The SBDC market analysis report of Gangnam was presented in May 2008, in which all of the themed street clusters in the Gangnam area were visually compared.
Figure 15 shows a map of the trade area from the market analysis report (
Figure 15a) and the themed street clusters along with buildings that have venue data (
Figure 15b). Excluding district C in
Figure 12b, which as explained above, reveals the limitation of the testing method, the SBDC market analysis report shows that most of the themed street clusters are located inside of the area.
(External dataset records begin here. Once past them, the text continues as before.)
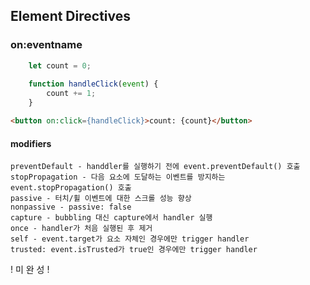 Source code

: ## Element Directives

### on:eventname

```js
	let count = 0;
	
	function handleClick(event) {
		count += 1;
	}
```
```html
<button on:click={handleClick}>count: {count}</button>
```
#### modifiers
```
preventDefault - handdler를 실행하기 전에 event.preventDefault() 호출
stopPropagation - 다음 요소에 도달하는 이벤트를 방지하는 event.stopPropagation() 호출
passive - 터치/휠 이벤트에 대한 스크롤 성능 향상
nonpassive - passive: false
capture - bubbling 대신 capture에서 handler 실행
once - handler가 처음 실행된 후 제거
self - event.target가 요소 자체인 경우에만 trigger handler
trusted: event.isTrusted가 true인 경우에만 trigger handler
```


! 미 완 성 !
This demonstrates that the test method has reliability and versatility.
5. Conclusions
The TSCM has been suggested throughout this study to detect themed streets. Themed streets encourage local economy and provide social and cultural spaces. The TSCM is not limited to merely detecting areas where similar stores are densely located, but also detects various themed streets using LBSM data, providing rich information.
Comparing the trade areas from the market analysis report prepared from a field survey with the test results of this study, the reliability of the method was confirmed.
The most significant contribution of this study is that various themes were detected using the suggested TSCM and that the method produced consistent results. Also, through the identification of themed streets, local governments may be able to understand the socio-dynamics of target areas, or they may engage in the re-development of the existing town planning [
21]. Using this method, planners can receive up-to-date data regarding the specific usage of urban areas without the need for field surveys or the risk of outdated literature investigations, and budgetary spending is consequently reduced. Besides, like the finding of this study whereby the “Fashion and Cultural Street” in Sillim test area is used for different purposes, planners can identify the way that official planning outcomes have been transformed. With these perspectives, an enhanced decision making process can be used for re-development of urban areas.
Furthermore, the TSCM produced objective results irrespective of the location of the test area, since the method converts LBSM data attributes to mathematical values. Also, using road segments as basic spatial units for analysis, the test results were intuitive and distinguishable by avoiding formation of ambiguous spatial areas such as those created by KDE or conventional hot spot areas. Finally, not only the number of POIs and check-in counts, but also other attributes were mathematically measured to find meaningful themed streets.
However, this study also has some limitations. First, a quantitative measurement to evaluate the themed street clusters was not carried out. Second, the age range of people using the Foursquare service is limited. Although this is a general problem of the analyses for which LBSM data are used, additional data from different sources can be used to represent the whole population. Third, human error and participation leads to mistakes like typos and subjective opinions of venues when LBSMs are used. Also, internet access and other types of physical limitations could lead to the ununiformed distribution of LBSM data. Such limitations should be known by those researchers who utilize LBSM data. Lastly, a number stores or buildings (venues), such as large malls or well-known restaurants, can skew the detection of themed streets if their popularity levels are extremely high.
To overcome the abovementioned limits, an evaluation method needs to be studied. Also, errors caused by a few venues should be avoided and continuously identified and investigated by modifying the hot value (), which reflects the characteristics of road segments.